4.   Il sito in età moderna e medievale. Il volume continua la presentazione della vicenda storico-archeologica del santuario in età medievale con parziali rioccupazioni e mediante la costruzione di piccole strutture funzionali in stretto rapporto con la presenza di sorgenti (P. Dander, A. Guglielmetti p. 439-443). Seguono pagine sull’interpretazione in senso cristiano della zona: una conservazione cultuale che si adatta al nuovo ma che conserva ancestrali tradizioni, bene riconoscibili nella presenza di una cappella dedicata all’Annunciazione e della chiesa della Natività di Santa Maria al Ponte di Minerva, non lungi dal sito dell’antico centro di culto (A. Giorgi p. 444-459).

 

5.   Altri santuari in Valle Camonica. Anche se quasi alla fine del testo, non per questo sono meno importanti i due contributi che mostrano come tutta l’area della Valle Camonica fosse tra età protostorica e romana, disseminata di altri luoghi di culto con attrattiva demica sul circondario; tale fenomeno si evidenzia sia presso il capoluogo, Cividate Camuno (F. Simonotti p. 463-464) sia a Borno e Capo di Ponte (S. Solano p. 465-480). Questa analisi e i dati presentati sono di grande interesse per conoscere anche il tessuto del popolamento vallivo in rapporto ai centri amministrativi e religiosi maggiori.

 

6.   Il parco archeologico del santuario di Minerva a Breno.
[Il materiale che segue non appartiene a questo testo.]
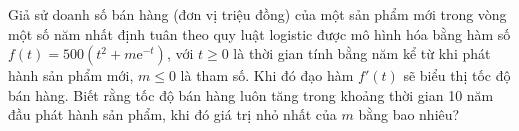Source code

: \begin{bt}%
	Giả sử doanh số bán hàng (đơn vị triệu đồng) của một sản phẩm mới trong vòng một số năm nhất định tuân theo quy luật logistic được mô hình hóa bằng hàm số $f\left(t \right)=500\left(t^2+m\mathrm{e}^{-t} \right)$, với $t\ge 0$ là thời gian tính bằng năm kể từ khi phát hành sản phẩm mới, $m\le 0$ là tham số. Khi đó đạo hàm $f'\left(t \right)$ sẽ biểu thị tốc độ bán hàng. Biết rằng tốc độ bán hàng luôn tăng trong khoảng thời gian 10 năm đầu phát hành sản phẩm, khi đó giá trị nhỏ nhất của $m$ bằng bao nhiêu?
\end{bt}

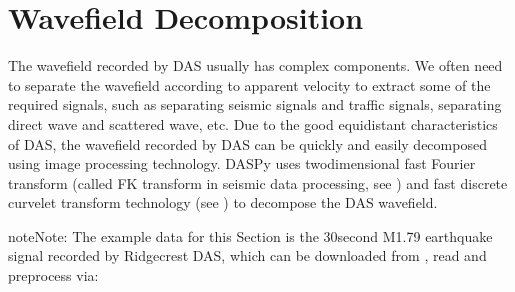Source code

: \documentclass[letterpaper,10pt,english]{sphinxmanual}
\let\sphinxpxdimen\pdfpxdimen\else\newdimen\sphinxpxdimen
\begin{document}
\noindent\sphinxincludegraphics[width=700\sphinxpxdimen]{{curvelet_denoising}.png}

\sphinxstepscope


\section{Wavefield Decomposition}
\label{\detokenize{Wavefield Decomposition:wavefield-decomposition}}\label{\detokenize{Wavefield Decomposition::doc}}
\sphinxAtStartPar
The wavefield recorded by DAS usually has complex components. We often need to separate the wavefield according to apparent velocity to extract some of the required signals, such as separating seismic signals and traffic signals, separating direct wave and scattered wave, etc. Due to the good equidistant characteristics of DAS, the wavefield recorded by DAS can be quickly and easily decomposed using image processing technology. DASPy uses two\sphinxhyphen{}dimensional fast Fourier transform (called FK transform in seismic data processing, see {\hyperref[\detokenize{Wavefield Decomposition:fk-filtering}]{}} ) and fast discrete curvelet transform technology (see {\hyperref[\detokenize{Wavefield Decomposition:curvelet-windowing-technology}]{}} ) to decompose the DAS wavefield.

\begin{sphinxadmonition}{note}{Note:}
\sphinxAtStartPar
The example data for this Section is the 30\sphinxhyphen{}second M1.79 earthquake signal recorded by Ridgecrest DAS, which can be downloaded from , read and preprocess via:

\begin{sphinxVerbatim}[commandchars=\\\{\}]
   
   
  \PYG{p}{[}\PYG{p}{]} 
     
 
 
\end{sphinxVerbatim}
\end{sphinxadmonition}
\end{document}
Valore morale della ricerca archeologica non è solo la scoperta, ma anche la conservazione e la promozione del patrimonio riemerso: in tal senso il volume si conclude con la presentazione di alcune utilissime pagine che mostrano come il lavoro dell’archeologo non termini con lo scavo, ma anzi questo apra le porte al post-processing dei dati, che comprende anche il restauro, la pubblicazione e, se possibile, la restituzione alla collettività della fruizione del bene.

 

 

          In definitiva, il libro compendia un approccio strettamente storico-archeologico, fondato sull’analisi stratigrafica e tassonomica, in stretta relazione con materiali, strutture e territorio, a una sintesi interpretativa fruibile da parte di un pubblico a più livelli, dallo studioso all’amatore.

 

          La trattazione apporta una grande quantità d’informazioni e offre, dopo diverse pubblicazioni frammentarie e parziali del sito di Breno, un’utile sintesi sul contesto storico-archeologico e sui materiali. Nonostante la mole di dati e interpretazioni presentati, grazie alla direzione attenta e competente di F. Rossi, la riflessione d’insieme e l’interpretazione generale rispondono a un progetto unico: mostrare l’importanza del sito e le implicazioni storiche, archeologiche e antropologiche che esso veicola sul territorio, facendone un modello interpretativo di altri centri santuariali cisalpini. Si riscontra, dato inevitabile in opere a così elevato numero di contributi e così composite, un reiterarsi di alcune argomentazioni e sintesi interpretative, quali il ruolo del substrato locale persistente nei secoli, che talora appesantiscono l’impianto generale del volume, già di per sé monumentale. Ciò non toglie nulla al valore interpretativo sulla funzione, posizione geografica e socio-politica così come sulle attività cultuali (mediante lo studio della cultura materiale) del sito durante i secoli, dalla preistoria all’alto Medioevo. In tal senso è raggiunto l’obiettivo di fare di una serie di capitoli a soggetto vario una sintesi logica che si fonda su un ampio catalogo e che, in funzione della sua completezza, permette di considerare accessorie tutte le precedenti pubblicazioni in merito al medesimo centro.

 

          In conclusione, un’opera che costituisce una tappa fondamentale nella conoscenza non solo di Breno, ma del fenomeno cultuale, insediamentale e socio-politico della Cisalpina transpadana dalle Alpi, al Po, dalla Lombardia al Veneto.